Note critique : Dans Hebdo-Film n° 17 du 28.4.1923 André de Reusse dans son style inimitable et quelque peu iconoclaste rendait compte en termes savoureux du film : “Connaissez-vous Moussieu Serradôr ?… Hein ?… Non ?… Vous ne savez pas ce que vous perdez ! (Pas autant, bien sûr, qu’à perdu Pathé qui, lui, le connaît) !! Ce diable d’homme, dont je n’ai pu démêler l’exacte nationalité, est oune force de la natoure : il a le bagout … hypnotique ! C’est ainsi que, noble inconnu et ne témoignant d’aucun passé écranesque, il rencontra un beau jour, à Nice, Charles Pathé, et, immédiatement, se sentit devenu, de cette seule rencontre, un metteur en scène de génie.
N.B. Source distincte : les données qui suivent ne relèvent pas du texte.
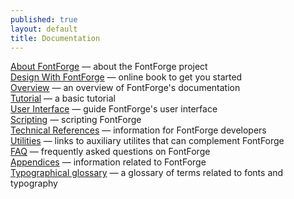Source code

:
 ```yaml
---
published: true
layout: default
title: Documentation
---
```


[About FontForge](/en-US/project) &mdash; about the FontForge project  
[Design With FontForge](http://designwithfontforge.com) &mdash; online book to get you started  
[Overview](/docs) &mdash; an overview of FontForge's documentation  
[Tutorial](/docs/tutorial.html) &mdash; a basic tutorial  
[User Interface](/docs/ui.html) &mdash; guide FontForge's user interface  
[Scripting](/docs/scripting/scripting.html) &mdash; scripting FontForge  
[Technical References](/docs/techref.html) &mdash; information for FontForge developers  
[Utilities](/docs/fontutils.html) &mdash; links to auxiliary utilites that can complement FontForge  
[FAQ](/docs/faq.html) &mdash; frequently asked questions on FontForge  
[Appendices](/docs/appendices.html) &mdash; information related to FontForge  
[Typographical glossary](/docs/glossary.html) &mdash; a glossary of terms related to fonts and typography  

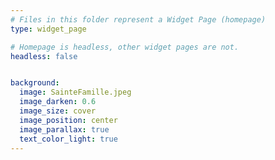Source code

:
 ```yaml
---
# Files in this folder represent a Widget Page (homepage)
type: widget_page

# Homepage is headless, other widget pages are not.
headless: false


background:
  image: SainteFamille.jpeg
  image_darken: 0.6
  image_size: cover
  image_position: center
  image_parallax: true
  text_color_light: true
---
```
Et Moussieu Serradôr commença son film. Il commença pendant longtemps, et comme il ne commençait toujours pas à finir, alors ça se gâta un peu. Mis en demeure de fournir la bande, Moussieu Serradôr entama un procès. Enfin, ayant passé tout ça aux “profits et pertes”, on parla d’autre chose. Or, il paraît que Pathé-Consortium, en fouillant de vieux cartons de son prédécesseur Pathé-Cinéma, a retrouvé le film inachevé… Il serait profondément injuste de ne pas reconnaître que le film est monté dans de très beaux décors, fort soignés de facture et d’une grande richesse. C’est d’ailleurs sa seule qualité. La photo en est assez quelconque. Et l’interprétation, qui réunit des noms aimés du public, à côté de zèbres notoirement inconnus et sans talent, est aussi de travers que le reste : on sent que les bons et talentueux comédiens égarés là-dedans, ne se sentent pas à la page et ont hâte d’avoir fini. Enfin, le navet dans toute sa hideur.”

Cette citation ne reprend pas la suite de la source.